The data:
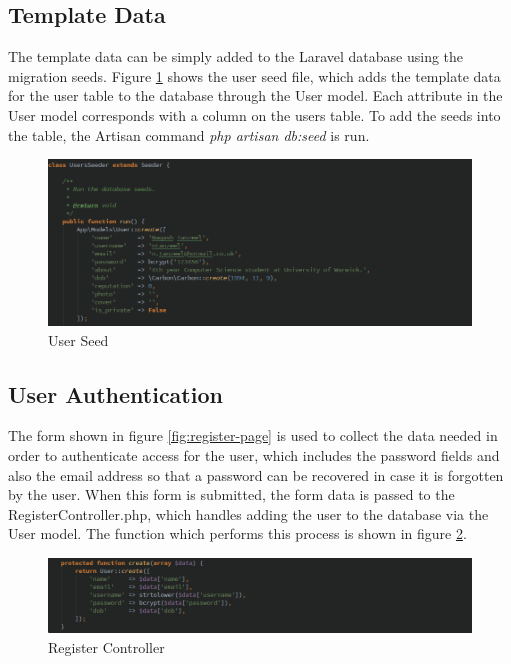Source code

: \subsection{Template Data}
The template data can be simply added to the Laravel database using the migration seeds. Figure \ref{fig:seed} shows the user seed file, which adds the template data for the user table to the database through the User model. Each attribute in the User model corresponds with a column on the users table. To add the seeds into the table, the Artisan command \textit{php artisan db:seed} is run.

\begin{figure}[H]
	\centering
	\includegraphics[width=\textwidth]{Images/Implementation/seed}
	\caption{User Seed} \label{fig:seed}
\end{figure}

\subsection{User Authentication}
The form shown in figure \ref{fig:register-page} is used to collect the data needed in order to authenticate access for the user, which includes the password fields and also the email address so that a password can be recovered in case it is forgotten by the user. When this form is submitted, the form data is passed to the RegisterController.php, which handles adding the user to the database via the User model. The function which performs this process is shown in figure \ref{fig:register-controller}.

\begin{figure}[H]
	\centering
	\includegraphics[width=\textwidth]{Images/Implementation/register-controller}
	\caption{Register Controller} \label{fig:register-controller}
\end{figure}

--

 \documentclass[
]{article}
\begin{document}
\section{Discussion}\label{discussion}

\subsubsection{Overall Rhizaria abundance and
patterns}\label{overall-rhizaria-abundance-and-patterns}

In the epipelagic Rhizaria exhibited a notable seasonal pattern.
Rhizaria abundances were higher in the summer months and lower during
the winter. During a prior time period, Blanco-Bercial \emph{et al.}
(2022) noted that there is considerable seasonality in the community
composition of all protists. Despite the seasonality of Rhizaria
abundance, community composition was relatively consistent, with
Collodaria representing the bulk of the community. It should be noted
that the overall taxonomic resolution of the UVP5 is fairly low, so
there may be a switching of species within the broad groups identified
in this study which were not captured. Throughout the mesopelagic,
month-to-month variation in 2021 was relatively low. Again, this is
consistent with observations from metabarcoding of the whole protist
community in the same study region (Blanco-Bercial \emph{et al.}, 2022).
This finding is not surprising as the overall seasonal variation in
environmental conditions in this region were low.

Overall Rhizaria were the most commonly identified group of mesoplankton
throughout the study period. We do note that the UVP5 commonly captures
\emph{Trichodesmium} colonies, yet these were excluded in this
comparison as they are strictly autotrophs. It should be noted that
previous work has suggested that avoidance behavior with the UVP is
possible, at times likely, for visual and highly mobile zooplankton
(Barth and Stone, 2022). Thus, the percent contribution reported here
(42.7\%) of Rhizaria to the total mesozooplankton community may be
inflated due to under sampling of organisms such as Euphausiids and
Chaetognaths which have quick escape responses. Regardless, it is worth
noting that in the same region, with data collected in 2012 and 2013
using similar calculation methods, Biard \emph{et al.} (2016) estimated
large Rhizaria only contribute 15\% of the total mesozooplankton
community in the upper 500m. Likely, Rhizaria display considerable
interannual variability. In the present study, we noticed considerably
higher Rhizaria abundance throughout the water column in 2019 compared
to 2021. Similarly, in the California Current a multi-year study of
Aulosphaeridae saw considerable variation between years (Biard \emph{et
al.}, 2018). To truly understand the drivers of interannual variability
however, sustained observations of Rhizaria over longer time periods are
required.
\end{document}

--

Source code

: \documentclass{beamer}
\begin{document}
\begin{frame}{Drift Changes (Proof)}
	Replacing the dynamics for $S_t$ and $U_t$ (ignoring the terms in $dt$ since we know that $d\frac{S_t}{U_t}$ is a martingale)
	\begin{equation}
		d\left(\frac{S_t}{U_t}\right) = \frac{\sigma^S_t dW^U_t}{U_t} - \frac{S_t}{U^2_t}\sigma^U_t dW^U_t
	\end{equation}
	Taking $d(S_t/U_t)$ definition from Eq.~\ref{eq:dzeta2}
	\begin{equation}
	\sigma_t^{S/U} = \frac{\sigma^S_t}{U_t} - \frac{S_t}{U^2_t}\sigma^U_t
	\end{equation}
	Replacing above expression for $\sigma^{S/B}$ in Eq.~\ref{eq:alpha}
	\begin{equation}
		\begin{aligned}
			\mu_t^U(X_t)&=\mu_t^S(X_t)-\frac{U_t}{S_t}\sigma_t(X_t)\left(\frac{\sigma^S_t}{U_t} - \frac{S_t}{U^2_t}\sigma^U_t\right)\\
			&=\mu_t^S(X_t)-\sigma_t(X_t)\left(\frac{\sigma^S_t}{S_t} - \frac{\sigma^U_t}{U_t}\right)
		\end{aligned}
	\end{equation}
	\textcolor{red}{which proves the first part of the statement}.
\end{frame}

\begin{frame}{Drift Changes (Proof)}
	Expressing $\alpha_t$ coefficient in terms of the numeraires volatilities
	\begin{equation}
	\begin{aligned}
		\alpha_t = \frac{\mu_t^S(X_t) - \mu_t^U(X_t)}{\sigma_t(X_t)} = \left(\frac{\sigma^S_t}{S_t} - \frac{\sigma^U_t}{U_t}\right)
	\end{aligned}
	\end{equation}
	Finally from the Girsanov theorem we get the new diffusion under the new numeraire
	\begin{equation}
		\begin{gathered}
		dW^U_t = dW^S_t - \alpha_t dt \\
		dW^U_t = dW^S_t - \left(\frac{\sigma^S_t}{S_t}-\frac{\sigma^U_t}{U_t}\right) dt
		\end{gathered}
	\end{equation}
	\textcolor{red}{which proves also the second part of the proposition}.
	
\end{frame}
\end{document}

Work required:
What are the lines above that hold the string "sigma"? Copy them.

The answer:
		d\left(\frac{S_t}{U_t}\right) = \frac{\sigma^S_t dW^U_t}{U_t} - \frac{S_t}{U^2_t}\sigma^U_t dW^U_t
	\sigma_t^{S/U} = \frac{\sigma^S_t}{U_t} - \frac{S_t}{U^2_t}\sigma^U_t
	Replacing above expression for $\sigma^{S/B}$ in Eq.~\ref{eq:alpha}
			\mu_t^U(X_t)&=\mu_t^S(X_t)-\frac{U_t}{S_t}\sigma_t(X_t)\left(\frac{\sigma^S_t}{U_t} - \frac{S_t}{U^2_t}\sigma^U_t\right)\\
			&=\mu_t^S(X_t)-\sigma_t(X_t)\left(\frac{\sigma^S_t}{S_t} - \frac{\sigma^U_t}{U_t}\right)
		\alpha_t = \frac{\mu_t^S(X_t) - \mu_t^U(X_t)}{\sigma_t(X_t)} = \left(\frac{\sigma^S_t}{S_t} - \frac{\sigma^U_t}{U_t}\right)
		dW^U_t = dW^S_t - \left(\frac{\sigma^S_t}{S_t}-\frac{\sigma^U_t}{U_t}\right) dt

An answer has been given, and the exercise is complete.